### What is expected
For this exercise, retype each line of the material below verbatim and omit any picture.

####################

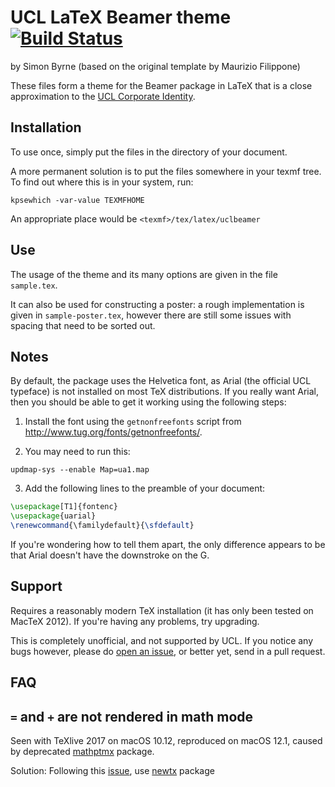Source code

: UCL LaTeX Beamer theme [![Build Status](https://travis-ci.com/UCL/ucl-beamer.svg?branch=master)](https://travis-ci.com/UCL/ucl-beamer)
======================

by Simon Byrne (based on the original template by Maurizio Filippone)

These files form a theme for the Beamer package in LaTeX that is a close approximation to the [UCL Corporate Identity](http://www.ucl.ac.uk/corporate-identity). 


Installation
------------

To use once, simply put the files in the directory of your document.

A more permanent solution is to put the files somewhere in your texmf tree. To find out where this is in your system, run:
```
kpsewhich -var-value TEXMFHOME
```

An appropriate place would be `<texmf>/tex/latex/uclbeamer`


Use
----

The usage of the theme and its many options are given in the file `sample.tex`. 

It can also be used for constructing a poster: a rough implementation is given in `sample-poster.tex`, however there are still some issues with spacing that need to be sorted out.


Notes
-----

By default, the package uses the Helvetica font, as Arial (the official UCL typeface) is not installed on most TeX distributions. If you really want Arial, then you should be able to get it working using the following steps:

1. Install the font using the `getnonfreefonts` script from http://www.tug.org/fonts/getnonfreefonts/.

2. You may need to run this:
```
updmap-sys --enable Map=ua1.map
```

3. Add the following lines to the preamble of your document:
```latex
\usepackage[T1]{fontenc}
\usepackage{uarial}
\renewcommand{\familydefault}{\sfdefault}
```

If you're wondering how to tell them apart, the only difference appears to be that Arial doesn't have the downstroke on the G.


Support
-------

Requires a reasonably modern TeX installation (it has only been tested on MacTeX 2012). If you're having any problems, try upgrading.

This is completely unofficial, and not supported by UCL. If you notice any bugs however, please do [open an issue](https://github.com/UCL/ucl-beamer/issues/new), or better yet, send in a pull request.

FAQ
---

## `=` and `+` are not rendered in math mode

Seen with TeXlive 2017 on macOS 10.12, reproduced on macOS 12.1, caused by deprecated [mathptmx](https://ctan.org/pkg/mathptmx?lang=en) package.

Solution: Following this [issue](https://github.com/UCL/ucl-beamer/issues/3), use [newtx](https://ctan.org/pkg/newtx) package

####################

### Output of the task
Source code

: UCL LaTeX Beamer theme [![Build Status](https://travis-ci.com/UCL/ucl-beamer.svg?branch=master)](https://travis-ci.com/UCL/ucl-beamer)
======================

by Simon Byrne (based on the original template by Maurizio Filippone)

These files form a theme for the Beamer package in LaTeX that is a close approximation to the [UCL Corporate Identity](http://www.ucl.ac.uk/corporate-identity). 


Installation
------------

To use once, simply put the files in the directory of your document.

A more permanent solution is to put the files somewhere in your texmf tree. To find out where this is in your system, run:
```
kpsewhich -var-value TEXMFHOME
```

An appropriate place would be `<texmf>/tex/latex/uclbeamer`


Use
----

The usage of the theme and its many options are given in the file `sample.tex`. 

It can also be used for constructing a poster: a rough implementation is given in `sample-poster.tex`, however there are still some issues with spacing that need to be sorted out.


Notes
-----

By default, the package uses the Helvetica font, as Arial (the official UCL typeface) is not installed on most TeX distributions. If you really want Arial, then you should be able to get it working using the following steps:

1. Install the font using the `getnonfreefonts` script from http://www.tug.org/fonts/getnonfreefonts/.

2. You may need to run this:
```
updmap-sys --enable Map=ua1.map
```

3. Add the following lines to the preamble of your document:
```latex
\usepackage[T1]{fontenc}
\usepackage{uarial}
\renewcommand{\familydefault}{\sfdefault}
```

If you're wondering how to tell them apart, the only difference appears to be that Arial doesn't have the downstroke on the G.


Support
-------

Requires a reasonably modern TeX installation (it has only been tested on MacTeX 2012). If you're having any problems, try upgrading.

This is completely unofficial, and not supported by UCL. If you notice any bugs however, please do [open an issue](https://github.com/UCL/ucl-beamer/issues/new), or better yet, send in a pull request.

FAQ
---

## `=` and `+` are not rendered in math mode

Seen with TeXlive 2017 on macOS 10.12, reproduced on macOS 12.1, caused by deprecated [mathptmx](https://ctan.org/pkg/mathptmx?lang=en) package.

Solution: Following this [issue](https://github.com/UCL/ucl-beamer/issues/3), use [newtx](https://ctan.org/pkg/newtx) package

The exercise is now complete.